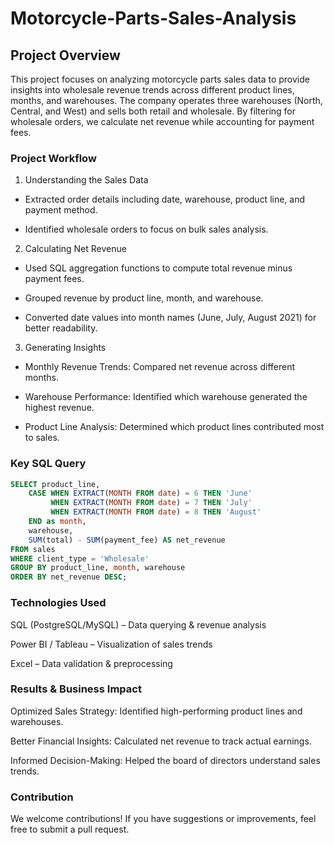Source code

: # Motorcycle-Parts-Sales-Analysis

## Project Overview

This project focuses on analyzing motorcycle parts sales data to provide insights into wholesale revenue trends across different product lines, months, and warehouses. The company operates three warehouses (North, Central, and West) and sells both retail and wholesale. By filtering for wholesale orders, we calculate net revenue while accounting for payment fees.

### Project Workflow

1. Understanding the Sales Data

- Extracted order details including date, warehouse, product line, and payment method.

- Identified wholesale orders to focus on bulk sales analysis.

2. Calculating Net Revenue

- Used SQL aggregation functions to compute total revenue minus payment fees.

- Grouped revenue by product line, month, and warehouse.

- Converted date values into month names (June, July, August 2021) for better readability.

3. Generating Insights

- Monthly Revenue Trends: Compared net revenue across different months.

- Warehouse Performance: Identified which warehouse generated the highest revenue.

- Product Line Analysis: Determined which product lines contributed most to sales.

### Key SQL Query

```sql
SELECT product_line,
    CASE WHEN EXTRACT(MONTH FROM date) = 6 THEN 'June'
         WHEN EXTRACT(MONTH FROM date) = 7 THEN 'July'
         WHEN EXTRACT(MONTH FROM date) = 8 THEN 'August'
    END as month,
    warehouse,
    SUM(total) - SUM(payment_fee) AS net_revenue
FROM sales
WHERE client_type = 'Wholesale'
GROUP BY product_line, month, warehouse
ORDER BY net_revenue DESC;
```

### Technologies Used

SQL (PostgreSQL/MySQL) – Data querying & revenue analysis

Power BI / Tableau – Visualization of sales trends

Excel – Data validation & preprocessing


### Results & Business Impact

Optimized Sales Strategy: Identified high-performing product lines and warehouses.

Better Financial Insights: Calculated net revenue to track actual earnings.

Informed Decision-Making: Helped the board of directors understand sales trends.

### Contribution

We welcome contributions! If you have suggestions or improvements, feel free to submit a pull request.
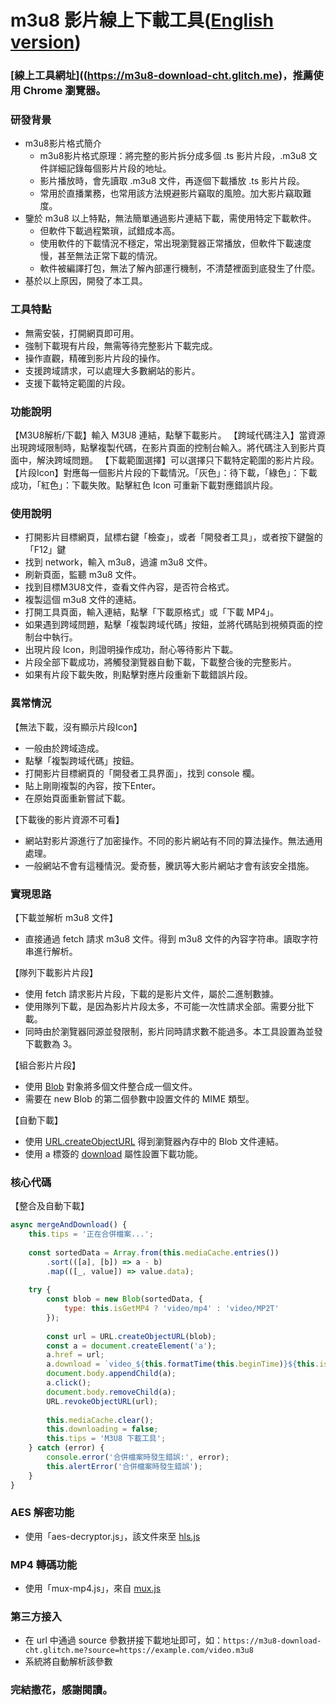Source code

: # m3u8 影片線上下載工具([English version](https://github.com/SAOJSM/m3u8-downloader-cht/blob/master/README-EN.md))

### [線上工具網址]((https://m3u8-download-cht.glitch.me)，推薦使用 Chrome 瀏覽器。

### 研發背景
- m3u8影片格式簡介
    - m3u8影片格式原理：將完整的影片拆分成多個 .ts 影片片段，.m3u8 文件詳細記錄每個影片片段的地址。
    - 影片播放時，會先讀取 .m3u8 文件，再逐個下載播放 .ts 影片片段。
    - 常用於直播業務，也常用該方法規避影片竊取的風險。加大影片竊取難度。
- 鑒於 m3u8 以上特點，無法簡單通過影片連結下載，需使用特定下載軟件。
    - 但軟件下載過程繁瑣，試錯成本高。
    - 使用軟件的下載情況不穩定，常出現瀏覽器正常播放，但軟件下載速度慢，甚至無法正常下載的情況。
    - 軟件被編譯打包，無法了解內部運行機制，不清楚裡面到底發生了什麼。
- 基於以上原因，開發了本工具。

### 工具特點
- 無需安裝，打開網頁即可用。
- 強制下載現有片段，無需等待完整影片下載完成。
- 操作直觀，精確到影片片段的操作。
- 支援跨域請求，可以處理大多數網站的影片。
- 支援下載特定範圍的片段。

### 功能說明
【M3U8解析/下載】輸入 M3U8 連結，點擊下載影片。
【跨域代碼注入】當資源出現跨域限制時，點擊複製代碼，在影片頁面的控制台輸入。將代碼注入到影片頁面中，解決跨域問題。
【下載範圍選擇】可以選擇只下載特定範圍的影片片段。
【片段Icon】對應每一個影片片段的下載情況。「灰色」：待下載，「綠色」：下載成功，「紅色」：下載失敗。點擊紅色 Icon 可重新下載對應錯誤片段。

### 使用說明
- 打開影片目標網頁，鼠標右鍵「檢查」，或者「開發者工具」，或者按下鍵盤的「F12」鍵
- 找到 network，輸入 m3u8，過濾 m3u8 文件。
- 刷新頁面，監聽 m3u8 文件。
- 找到目標M3U8文件，查看文件內容，是否符合格式。
- 複製這個 m3u8 文件的連結。
- 打開工具頁面，輸入連結，點擊「下載原格式」或「下載 MP4」。
- 如果遇到跨域問題，點擊「複製跨域代碼」按鈕，並將代碼貼到視頻頁面的控制台中執行。
- 出現片段 Icon，則證明操作成功，耐心等待影片下載。
- 片段全部下載成功，將觸發瀏覽器自動下載，下載整合後的完整影片。
- 如果有片段下載失敗，則點擊對應片段重新下載錯誤片段。

### 異常情況
【無法下載，沒有顯示片段Icon】
  - 一般由於跨域造成。
  - 點擊「複製跨域代碼」按鈕。
  - 打開影片目標網頁的「開發者工具界面」，找到 console 欄。
  - 貼上剛剛複製的內容，按下Enter。
  - 在原始頁面重新嘗試下載。

【下載後的影片資源不可看】
  - 網站對影片源進行了加密操作。不同的影片網站有不同的算法操作。無法通用處理。
  - 一般網站不會有這種情況。愛奇藝，騰訊等大影片網站才會有該安全措施。

### 實現思路
【下載並解析 m3u8 文件】
- 直接通過 fetch 請求 m3u8 文件。得到 m3u8 文件的內容字符串。讀取字符串進行解析。

【隊列下載影片片段】
- 使用 fetch 請求影片片段，下載的是影片文件，屬於二進制數據。
- 使用隊列下載，是因為影片片段太多，不可能一次性請求全部。需要分批下載。
- 同時由於瀏覽器同源並發限制，影片同時請求數不能過多。本工具設置為並發下載數為 3。

【組合影片片段】
- 使用 [Blob](https://developer.mozilla.org/zh-CN/docs/Web/API/Blob) 對象將多個文件整合成一個文件。
- 需要在 new Blob 的第二個參數中設置文件的 MIME 類型。

【自動下載】
- 使用 [URL.createObjectURL](https://developer.mozilla.org/zh-CN/docs/Web/API/URL/createObjectURL) 得到瀏覽器內存中的 Blob 文件連結。
- 使用 a 標簽的 [download](https://developer.mozilla.org/zh-CN/docs/Web/HTML/Element/a) 屬性設置下載功能。

### 核心代碼
【整合及自動下載】

```javascript
async mergeAndDownload() {
    this.tips = '正在合併檔案...';
    
    const sortedData = Array.from(this.mediaCache.entries())
        .sort(([a], [b]) => a - b)
        .map(([_, value]) => value.data);
    
    try {
        const blob = new Blob(sortedData, { 
            type: this.isGetMP4 ? 'video/mp4' : 'video/MP2T' 
        });
        
        const url = URL.createObjectURL(blob);
        const a = document.createElement('a');
        a.href = url;
        a.download = `video_${this.formatTime(this.beginTime)}${this.isGetMP4 ? '.mp4' : '.ts'}`;
        document.body.appendChild(a);
        a.click();
        document.body.removeChild(a);
        URL.revokeObjectURL(url);
        
        this.mediaCache.clear();
        this.downloading = false;
        this.tips = 'M3U8 下載工具';
    } catch (error) {
        console.error('合併檔案時發生錯誤:', error);
        this.alertError('合併檔案時發生錯誤');
    }
}
```

### AES 解密功能
- 使用「aes-decryptor.js」，該文件來至 [hls.js](https://github.com/video-dev/hls.js)

### MP4 轉碼功能
- 使用「mux-mp4.js」，來自 [mux.js](https://github.com/videojs/mux.js#mp4)

### 第三方接入
- 在 url 中通過 source 參數拼接下載地址即可，如：```https://m3u8-download-cht.glitch.me?source=https://example.com/video.m3u8```
- 系統將自動解析該參數

### 完結撒花，感謝閱讀。
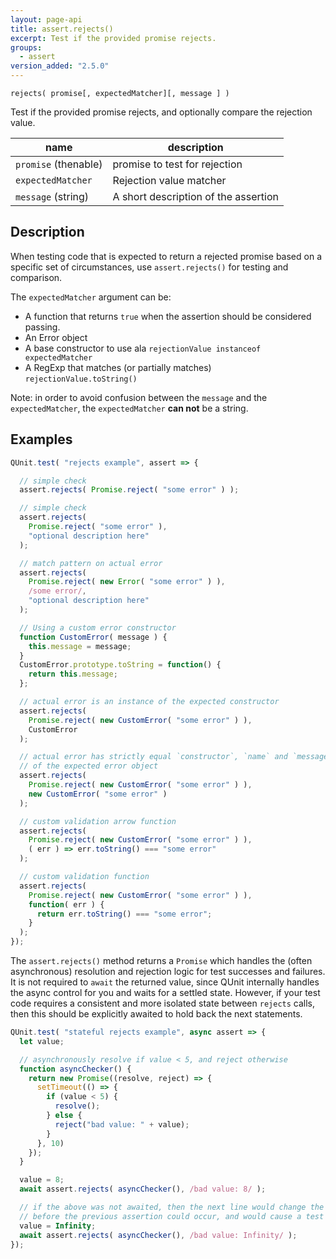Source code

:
 ```yaml
---
layout: page-api
title: assert.rejects()
excerpt: Test if the provided promise rejects.
groups:
  - assert
version_added: "2.5.0"
---
```


`rejects( promise[, expectedMatcher][, message ] )`

Test if the provided promise rejects, and optionally compare the rejection value.

| name | description |
|------|-------------|
| `promise` (thenable) | promise to test for rejection |
| `expectedMatcher` | Rejection value matcher |
| `message` (string) | A short description of the assertion |


## Description

When testing code that is expected to return a rejected promise based on a
specific set of circumstances, use `assert.rejects()` for testing and
comparison.

The `expectedMatcher` argument can be:

* A function that returns `true` when the assertion should be considered passing.
* An Error object
* A base constructor to use ala `rejectionValue instanceof expectedMatcher`
* A RegExp that matches (or partially matches) `rejectionValue.toString()`

Note: in order to avoid confusion between the `message` and the `expectedMatcher`, the `expectedMatcher` **can not** be a string.

## Examples

```js
QUnit.test( "rejects example", assert => {

  // simple check
  assert.rejects( Promise.reject( "some error" ) );

  // simple check
  assert.rejects(
    Promise.reject( "some error" ),
    "optional description here"
  );

  // match pattern on actual error
  assert.rejects(
    Promise.reject( new Error( "some error" ) ),
    /some error/,
    "optional description here"
  );

  // Using a custom error constructor
  function CustomError( message ) {
    this.message = message;
  }
  CustomError.prototype.toString = function() {
    return this.message;
  };

  // actual error is an instance of the expected constructor
  assert.rejects(
    Promise.reject( new CustomError( "some error" ) ),
    CustomError
  );

  // actual error has strictly equal `constructor`, `name` and `message` properties
  // of the expected error object
  assert.rejects(
    Promise.reject( new CustomError( "some error" ) ),
    new CustomError( "some error" )
  );

  // custom validation arrow function
  assert.rejects(
    Promise.reject( new CustomError( "some error" ) ),
    ( err ) => err.toString() === "some error"
  );

  // custom validation function
  assert.rejects(
    Promise.reject( new CustomError( "some error" ) ),
    function( err ) {
      return err.toString() === "some error";
    }
  );
});
```

The `assert.rejects()` method returns a `Promise` which handles the (often asynchronous) resolution and rejection logic for test successes and failures. It is not required to `await` the returned value, since QUnit internally handles the async control for you and waits for a settled state. However, if your test code requires a consistent and more isolated state between `rejects` calls, then this should be explicitly awaited to hold back the next statements.

```js
QUnit.test( "stateful rejects example", async assert => {
  let value;

  // asynchronously resolve if value < 5, and reject otherwise
  function asyncChecker() {
    return new Promise((resolve, reject) => {
      setTimeout(() => {
        if (value < 5) {
          resolve();
        } else {
          reject("bad value: " + value);
        }
      }, 10)
    });
  }

  value = 8;
  await assert.rejects( asyncChecker(), /bad value: 8/ );

  // if the above was not awaited, then the next line would change the value
  // before the previous assertion could occur, and would cause a test failure
  value = Infinity;
  await assert.rejects( asyncChecker(), /bad value: Infinity/ );
});
```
_ _ _ _ _
**WHAT YOU SHOULD DO**. Output nothing but the number of lines in the data containing the string "github".

**RESPONSE AREA**. 3